Items from a dataset
Start of Block

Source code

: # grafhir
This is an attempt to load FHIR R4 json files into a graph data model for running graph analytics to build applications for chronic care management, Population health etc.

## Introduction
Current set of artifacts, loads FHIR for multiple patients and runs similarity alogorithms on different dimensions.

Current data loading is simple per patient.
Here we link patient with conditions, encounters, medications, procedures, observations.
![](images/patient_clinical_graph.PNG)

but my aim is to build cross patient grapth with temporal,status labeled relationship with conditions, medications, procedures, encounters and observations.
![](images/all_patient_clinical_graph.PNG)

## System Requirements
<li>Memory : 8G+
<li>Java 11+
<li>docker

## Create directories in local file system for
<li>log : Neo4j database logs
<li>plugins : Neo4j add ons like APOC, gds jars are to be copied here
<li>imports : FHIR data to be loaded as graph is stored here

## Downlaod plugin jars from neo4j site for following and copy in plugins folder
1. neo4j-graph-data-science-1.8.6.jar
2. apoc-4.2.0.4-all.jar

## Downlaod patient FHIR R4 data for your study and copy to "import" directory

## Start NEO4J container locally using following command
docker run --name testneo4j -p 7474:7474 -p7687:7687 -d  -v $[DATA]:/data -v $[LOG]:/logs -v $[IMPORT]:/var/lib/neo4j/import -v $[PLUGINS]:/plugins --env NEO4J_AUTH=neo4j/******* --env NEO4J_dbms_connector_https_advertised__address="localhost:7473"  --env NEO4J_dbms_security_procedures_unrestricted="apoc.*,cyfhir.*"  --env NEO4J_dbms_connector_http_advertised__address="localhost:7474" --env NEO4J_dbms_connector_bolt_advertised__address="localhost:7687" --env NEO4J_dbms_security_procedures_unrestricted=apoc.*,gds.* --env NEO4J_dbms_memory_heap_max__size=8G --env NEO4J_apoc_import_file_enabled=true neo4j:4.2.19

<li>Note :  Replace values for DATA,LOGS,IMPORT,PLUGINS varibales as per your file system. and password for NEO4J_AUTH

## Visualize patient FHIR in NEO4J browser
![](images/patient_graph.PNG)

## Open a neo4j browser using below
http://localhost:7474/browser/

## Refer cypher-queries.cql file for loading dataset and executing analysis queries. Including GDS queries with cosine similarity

End of Block

◆ **Task description**
Every line from the line containing "<li>Java 11+" through the line containing "## Start NEO4J" in the records above must be retyped exactly. Leave out the rest.

◆ **Reply**
<li>Java 11+
<li>docker

## Create directories in local file system for
<li>log : Neo4j database logs
<li>plugins : Neo4j add ons like APOC, gds jars are to be copied here
<li>imports : FHIR data to be loaded as graph is stored here

## Downlaod plugin jars from neo4j site for following and copy in plugins folder
1. neo4j-graph-data-science-1.8.6.jar
2. apoc-4.2.0.4-all.jar

## Downlaod patient FHIR R4 data for your study and copy to "import" directory

## Start NEO4J container locally using following command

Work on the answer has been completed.